▶ Exercise material
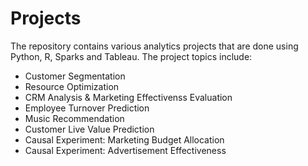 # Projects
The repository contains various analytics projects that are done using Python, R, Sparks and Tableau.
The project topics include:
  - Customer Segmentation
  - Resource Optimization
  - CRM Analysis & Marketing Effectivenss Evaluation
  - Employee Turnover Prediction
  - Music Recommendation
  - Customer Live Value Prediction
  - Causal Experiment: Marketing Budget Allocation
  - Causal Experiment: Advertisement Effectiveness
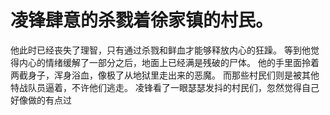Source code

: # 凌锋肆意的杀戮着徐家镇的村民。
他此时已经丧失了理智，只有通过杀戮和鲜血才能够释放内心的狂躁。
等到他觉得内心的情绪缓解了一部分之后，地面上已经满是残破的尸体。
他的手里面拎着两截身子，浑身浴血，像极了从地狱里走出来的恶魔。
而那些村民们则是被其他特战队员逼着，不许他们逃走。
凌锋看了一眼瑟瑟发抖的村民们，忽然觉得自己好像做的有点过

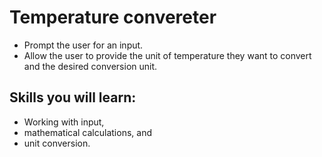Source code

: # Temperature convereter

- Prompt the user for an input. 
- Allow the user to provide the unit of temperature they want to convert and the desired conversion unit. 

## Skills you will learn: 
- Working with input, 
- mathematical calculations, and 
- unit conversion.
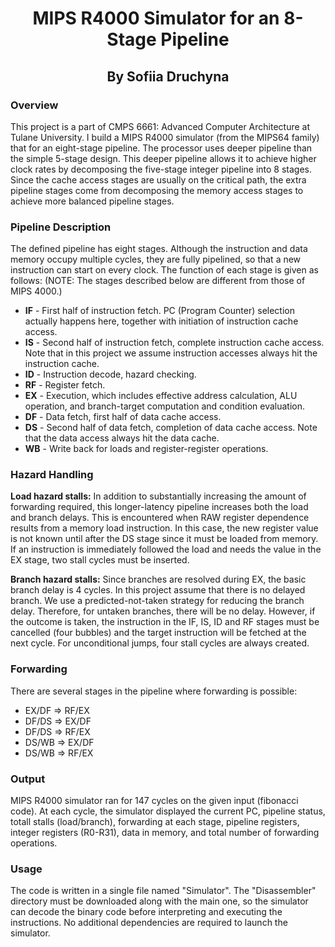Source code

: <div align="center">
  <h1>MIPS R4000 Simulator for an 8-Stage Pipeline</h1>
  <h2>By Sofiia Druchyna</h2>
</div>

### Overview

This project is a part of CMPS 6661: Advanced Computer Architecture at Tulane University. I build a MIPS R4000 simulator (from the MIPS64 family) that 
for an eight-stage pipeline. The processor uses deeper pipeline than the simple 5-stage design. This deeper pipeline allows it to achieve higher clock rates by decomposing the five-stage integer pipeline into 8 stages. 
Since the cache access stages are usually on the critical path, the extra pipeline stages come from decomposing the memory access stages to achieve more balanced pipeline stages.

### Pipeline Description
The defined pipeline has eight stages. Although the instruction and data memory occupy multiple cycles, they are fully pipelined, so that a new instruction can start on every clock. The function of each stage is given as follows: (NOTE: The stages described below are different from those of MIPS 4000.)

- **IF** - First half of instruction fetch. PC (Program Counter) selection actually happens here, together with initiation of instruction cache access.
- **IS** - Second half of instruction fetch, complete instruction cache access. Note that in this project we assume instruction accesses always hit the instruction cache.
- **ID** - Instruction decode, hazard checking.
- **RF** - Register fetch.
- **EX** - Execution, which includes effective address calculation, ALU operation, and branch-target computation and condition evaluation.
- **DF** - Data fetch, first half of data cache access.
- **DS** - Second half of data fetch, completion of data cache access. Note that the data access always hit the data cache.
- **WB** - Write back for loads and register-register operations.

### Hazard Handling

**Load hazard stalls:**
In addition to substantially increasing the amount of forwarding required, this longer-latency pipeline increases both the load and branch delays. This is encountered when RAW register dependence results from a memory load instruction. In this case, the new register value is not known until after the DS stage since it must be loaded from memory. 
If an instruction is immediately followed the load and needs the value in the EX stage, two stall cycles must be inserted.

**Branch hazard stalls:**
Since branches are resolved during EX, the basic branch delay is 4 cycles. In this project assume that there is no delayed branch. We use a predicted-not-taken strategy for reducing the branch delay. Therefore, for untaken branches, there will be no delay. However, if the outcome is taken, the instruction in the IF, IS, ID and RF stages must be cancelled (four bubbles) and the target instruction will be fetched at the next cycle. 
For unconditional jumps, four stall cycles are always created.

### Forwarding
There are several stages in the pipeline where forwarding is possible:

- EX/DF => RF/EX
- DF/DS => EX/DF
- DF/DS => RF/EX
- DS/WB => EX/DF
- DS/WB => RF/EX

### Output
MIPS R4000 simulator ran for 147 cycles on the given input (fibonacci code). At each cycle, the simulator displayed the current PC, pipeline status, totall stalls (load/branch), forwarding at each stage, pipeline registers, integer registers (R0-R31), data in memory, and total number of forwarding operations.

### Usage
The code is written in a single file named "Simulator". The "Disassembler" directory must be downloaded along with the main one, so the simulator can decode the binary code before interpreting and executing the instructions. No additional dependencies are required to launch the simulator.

---

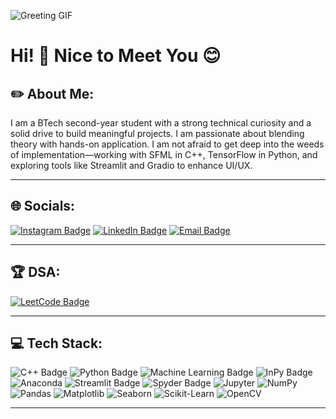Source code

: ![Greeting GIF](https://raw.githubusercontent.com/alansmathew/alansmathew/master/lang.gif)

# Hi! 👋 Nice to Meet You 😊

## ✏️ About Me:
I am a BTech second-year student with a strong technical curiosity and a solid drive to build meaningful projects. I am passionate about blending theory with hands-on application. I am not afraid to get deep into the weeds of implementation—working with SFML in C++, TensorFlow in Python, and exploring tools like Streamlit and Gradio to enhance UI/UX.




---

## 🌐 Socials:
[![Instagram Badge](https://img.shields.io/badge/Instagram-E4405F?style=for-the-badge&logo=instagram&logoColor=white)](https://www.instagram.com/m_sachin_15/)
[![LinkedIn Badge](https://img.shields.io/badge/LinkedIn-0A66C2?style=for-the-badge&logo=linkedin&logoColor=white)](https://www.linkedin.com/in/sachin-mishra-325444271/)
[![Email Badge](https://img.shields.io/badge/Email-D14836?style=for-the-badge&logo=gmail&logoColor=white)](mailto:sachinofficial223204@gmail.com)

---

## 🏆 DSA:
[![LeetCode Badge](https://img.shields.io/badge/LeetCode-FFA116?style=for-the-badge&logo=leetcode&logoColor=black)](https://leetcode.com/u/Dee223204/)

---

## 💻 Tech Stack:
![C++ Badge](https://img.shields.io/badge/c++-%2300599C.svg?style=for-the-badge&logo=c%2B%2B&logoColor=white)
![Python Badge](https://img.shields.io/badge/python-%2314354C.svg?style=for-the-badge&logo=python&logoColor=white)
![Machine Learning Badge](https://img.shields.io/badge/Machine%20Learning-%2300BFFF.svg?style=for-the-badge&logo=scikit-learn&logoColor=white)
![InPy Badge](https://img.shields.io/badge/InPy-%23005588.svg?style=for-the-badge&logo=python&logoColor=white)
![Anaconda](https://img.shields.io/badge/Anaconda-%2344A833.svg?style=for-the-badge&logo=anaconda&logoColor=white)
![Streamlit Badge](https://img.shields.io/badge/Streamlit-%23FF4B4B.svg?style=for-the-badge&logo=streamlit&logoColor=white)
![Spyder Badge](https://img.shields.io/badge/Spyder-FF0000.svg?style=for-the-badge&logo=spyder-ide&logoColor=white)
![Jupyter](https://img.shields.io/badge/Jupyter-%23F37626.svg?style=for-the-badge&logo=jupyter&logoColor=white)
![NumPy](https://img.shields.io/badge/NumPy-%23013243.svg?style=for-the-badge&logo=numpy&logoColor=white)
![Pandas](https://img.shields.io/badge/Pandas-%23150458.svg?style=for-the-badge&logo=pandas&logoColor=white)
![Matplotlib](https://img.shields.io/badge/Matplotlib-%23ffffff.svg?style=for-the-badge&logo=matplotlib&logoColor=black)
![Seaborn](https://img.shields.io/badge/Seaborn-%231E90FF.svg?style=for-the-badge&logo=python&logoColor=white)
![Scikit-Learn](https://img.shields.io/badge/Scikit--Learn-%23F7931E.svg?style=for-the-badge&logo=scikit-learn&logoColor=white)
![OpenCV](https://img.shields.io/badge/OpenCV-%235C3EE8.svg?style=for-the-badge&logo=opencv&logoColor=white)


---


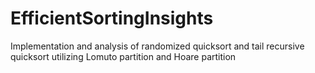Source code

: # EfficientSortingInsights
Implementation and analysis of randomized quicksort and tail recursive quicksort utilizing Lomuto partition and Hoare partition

==

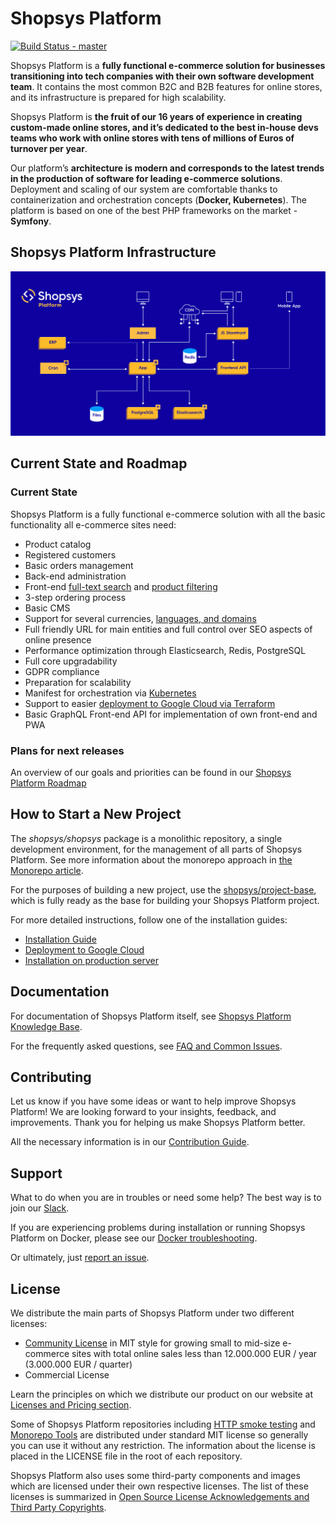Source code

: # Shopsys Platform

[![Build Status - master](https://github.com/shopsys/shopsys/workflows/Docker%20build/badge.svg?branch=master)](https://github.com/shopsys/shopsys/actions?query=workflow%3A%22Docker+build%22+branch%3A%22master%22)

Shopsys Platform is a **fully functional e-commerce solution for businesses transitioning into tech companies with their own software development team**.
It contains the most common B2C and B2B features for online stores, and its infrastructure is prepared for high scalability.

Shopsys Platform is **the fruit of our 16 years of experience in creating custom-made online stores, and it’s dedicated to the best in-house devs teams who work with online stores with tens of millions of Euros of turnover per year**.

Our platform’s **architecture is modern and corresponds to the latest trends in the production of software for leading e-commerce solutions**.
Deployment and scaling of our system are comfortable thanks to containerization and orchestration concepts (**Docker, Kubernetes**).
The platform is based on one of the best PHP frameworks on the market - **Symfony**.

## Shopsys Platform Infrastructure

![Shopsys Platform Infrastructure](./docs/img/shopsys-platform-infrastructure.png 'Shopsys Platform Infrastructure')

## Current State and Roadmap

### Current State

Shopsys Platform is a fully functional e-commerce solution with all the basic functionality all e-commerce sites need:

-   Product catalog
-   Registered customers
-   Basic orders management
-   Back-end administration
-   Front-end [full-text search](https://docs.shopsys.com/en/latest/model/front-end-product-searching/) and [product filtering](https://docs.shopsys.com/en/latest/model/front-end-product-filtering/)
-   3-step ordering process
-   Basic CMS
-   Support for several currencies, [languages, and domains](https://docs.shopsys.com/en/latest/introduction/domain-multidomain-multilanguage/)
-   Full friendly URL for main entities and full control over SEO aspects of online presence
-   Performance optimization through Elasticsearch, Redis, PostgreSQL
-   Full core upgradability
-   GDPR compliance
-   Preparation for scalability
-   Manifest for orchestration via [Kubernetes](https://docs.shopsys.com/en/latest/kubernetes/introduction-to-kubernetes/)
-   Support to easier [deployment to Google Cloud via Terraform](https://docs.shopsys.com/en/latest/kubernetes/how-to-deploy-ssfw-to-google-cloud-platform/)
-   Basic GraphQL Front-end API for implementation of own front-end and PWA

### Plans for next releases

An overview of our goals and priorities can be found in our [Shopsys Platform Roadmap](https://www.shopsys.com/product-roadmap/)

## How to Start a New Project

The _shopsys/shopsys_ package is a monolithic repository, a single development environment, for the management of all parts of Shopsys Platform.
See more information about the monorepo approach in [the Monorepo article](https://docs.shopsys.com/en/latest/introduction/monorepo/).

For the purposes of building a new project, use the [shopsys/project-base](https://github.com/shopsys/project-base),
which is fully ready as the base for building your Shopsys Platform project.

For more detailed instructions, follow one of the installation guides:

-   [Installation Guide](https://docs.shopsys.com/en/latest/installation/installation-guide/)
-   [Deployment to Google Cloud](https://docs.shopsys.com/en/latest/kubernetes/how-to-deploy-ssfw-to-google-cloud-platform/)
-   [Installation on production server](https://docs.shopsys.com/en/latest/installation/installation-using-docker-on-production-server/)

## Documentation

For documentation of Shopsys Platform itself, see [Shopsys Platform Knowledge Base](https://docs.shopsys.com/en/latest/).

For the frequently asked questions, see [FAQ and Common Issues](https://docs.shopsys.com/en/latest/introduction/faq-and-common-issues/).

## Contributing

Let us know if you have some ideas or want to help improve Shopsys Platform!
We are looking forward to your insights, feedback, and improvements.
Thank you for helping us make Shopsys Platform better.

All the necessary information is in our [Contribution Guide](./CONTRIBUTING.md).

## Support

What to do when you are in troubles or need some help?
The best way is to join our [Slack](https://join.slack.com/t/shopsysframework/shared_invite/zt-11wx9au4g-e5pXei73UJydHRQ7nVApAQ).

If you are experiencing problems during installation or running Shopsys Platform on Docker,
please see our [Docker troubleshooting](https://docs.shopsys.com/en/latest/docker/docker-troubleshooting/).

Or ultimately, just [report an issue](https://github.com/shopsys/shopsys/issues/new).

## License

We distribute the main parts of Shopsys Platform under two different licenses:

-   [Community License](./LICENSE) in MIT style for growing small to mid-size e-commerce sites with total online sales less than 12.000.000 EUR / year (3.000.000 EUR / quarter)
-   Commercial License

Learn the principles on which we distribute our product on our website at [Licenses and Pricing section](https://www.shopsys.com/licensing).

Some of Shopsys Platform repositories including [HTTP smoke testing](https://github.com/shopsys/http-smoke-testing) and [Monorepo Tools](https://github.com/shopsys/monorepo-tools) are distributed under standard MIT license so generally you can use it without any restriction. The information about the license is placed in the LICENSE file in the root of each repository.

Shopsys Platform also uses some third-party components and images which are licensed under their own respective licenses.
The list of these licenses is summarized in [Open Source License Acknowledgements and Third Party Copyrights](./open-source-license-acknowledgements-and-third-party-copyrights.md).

▶ Your task
Filter the entries above and keep only the lines with the word "several".

▶ Final answer
There are several stages in the pipeline where forwarding is possible:
-   Support for several currencies, [languages, and domains](https://docs.shopsys.com/en/latest/introduction/domain-multidomain-multilanguage/)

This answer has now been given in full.